AHDE VEFA…
Tecrübeli siyasetçi, CHP Bahçelievler eski ilçe başkanı, Diş Hekimi Dr. Hüseyin Özkahraman ‘Ahde vefa’ başlıklı kaleme aldığı yazısını siz kıymetli on2aybahcelievler.com haber sitesi okuyucularıyla paylaştı…
Siyasete dair beğenerek izlediğim dizilerden biridir “Taht Oyunları”. Bu diziye benzeyen daha nice sinema filmleri kaynağını tarihten alırlar ve tarihte her milletin kendine özgü siyaset yapma sanatı başka başka olsa da sonuçlar hep aynıdır. Başkaldırı, ihanet, kimi zaman da kişiyi cebren veya hileyle yok etme… İşte budur insana dair siyaset. İnsanlık tarihi bir laboratuvardır ve hep bunlar not edilmiştir. Sonuçta siyasetin doğasında bulunan ve siyaset yapmanın da kaçınılmaz gerçekleridir bunlar. O nedenledir ki cazibesi yüksek siyasete bir bulaştın mı öyle kolay kolay, kolay kopamazsın ve tam bitti denilen yerden tekrar başlarsın. Hem de büyük bir aşkla, şevkle…

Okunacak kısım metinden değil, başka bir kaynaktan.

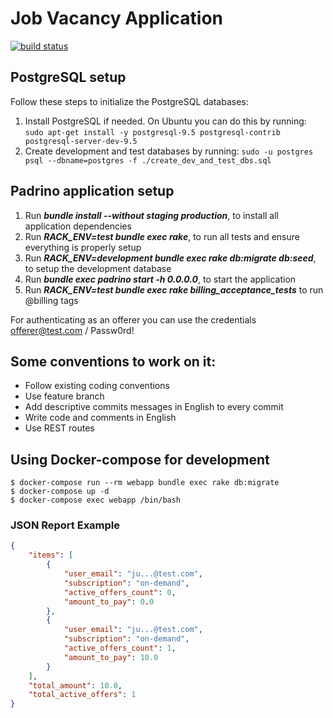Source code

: Job Vacancy Application
=======================

[![build status](https://gitlab.com/fiuba-memo2/jobvacancy/badges/master/build.svg)](https://gitlab.com/fiuba-memo2/jobvacancy/commits/master)

## PostgreSQL setup

Follow these steps to initialize the PostgreSQL databases:

1. Install PostgreSQL if needed. On Ubuntu you can do this by running:
`sudo apt-get install -y postgresql-9.5 postgresql-contrib postgresql-server-dev-9.5`
1. Create development and test databases by running:
`sudo -u postgres psql --dbname=postgres -f ./create_dev_and_test_dbs.sql`

## Padrino application setup

1. Run **_bundle install --without staging production_**, to install all application dependencies
1. Run **_RACK_ENV=test bundle exec rake_**, to run all tests and ensure everything is properly setup
1. Run **_RACK_ENV=development bundle exec rake db:migrate db:seed_**, to setup the development database
1. Run **_bundle exec padrino start -h 0.0.0.0_**, to start the application
1. Run **_RACK_ENV=test bundle exec rake billing_acceptance_tests_** to run @billing tags 

For authenticating as an offerer you can use the credentials offerer@test.com / Passw0rd!

## Some conventions to work on it:

* Follow existing coding conventions
* Use feature branch
* Add descriptive commits messages in English to every commit
* Write code and comments in English
* Use REST routes


## Using Docker-compose for development

```
$ docker-compose run --rm webapp bundle exec rake db:migrate
$ docker-compose up -d
$ docker-compose exec webapp /bin/bash
```

### JSON Report Example 
```json
{
    "items": [
        {
            "user_email": "ju...@test.com",
            "subscription": "on-demand",
            "active_offers_count": 0,
            "amount_to_pay": 0.0
        },
        {
            "user_email": "ju...@test.com",
            "subscription": "on-demand",
            "active_offers_count": 1,
            "amount_to_pay": 10.0
        }        
    ],
    "total_amount": 10.0,
    "total_active_offers": 1
}
```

Ama tüm bu gerçekliğin altında çok farklı siyasi figürler de vardır. Daha ilkeli ve daha dürüst ve de sevecen insanlar, örneğin merhum ilahiyatçı eski CHP milletvekili Prof Dr.Yaşar Nuri Öztürk ve benzeri, nesli giderek azalan siyasiler gibi.
Hele hele demokratik bir örgütlenmenin olmadığı, icazetli siyaset yapan yapılarda bu eğilimler daha fazladır. Çıkarı devam ettiği sürece “ağamsın, paşamsın” derler argo bir tabirle, yıkama yağlama yaparlar; ne zaman ki gözden düşüp biraz olsun sürecin dışına itilme durumunda ise onu var eden iradeye büyük hakaretler yağdırır memnuniyetsizliklerini sergilerler. Bunları gördükçe insan siyasetten soğuyor ve geleceğe dair umutları azalıyor, değil mi? İşte ben ve benim gibi nice dostlarım emek verdiğimiz, büyük bedeller ödediğimiz yapılarda uzağa itilsek de yutkunarak üzüntümüzü içimize gömüyor ve yine o yapının zarar görmemesi için canla başla çalışıyoruz. CHP milletvekili Abdüllatif Şener gibi tekrar aday gösterilmeyenler ise düne kadar beraber yürüdüğü, “yere göğe sığdıramadığı” yapıyı ya da önderini yaylım ateşine tutuyorlar. Sayın Muharrem İnce bunlardan biri değil miydi? Ne güzel, ne hoş! Kişiye katkı sunduğun, elinden tutulduğun sürece iyisin ama alıştığı, sahiplendiği o makamı vermediğin zaman tu kaka. Ne diyelim şimdi bunun adına, siyaset mi diyelim?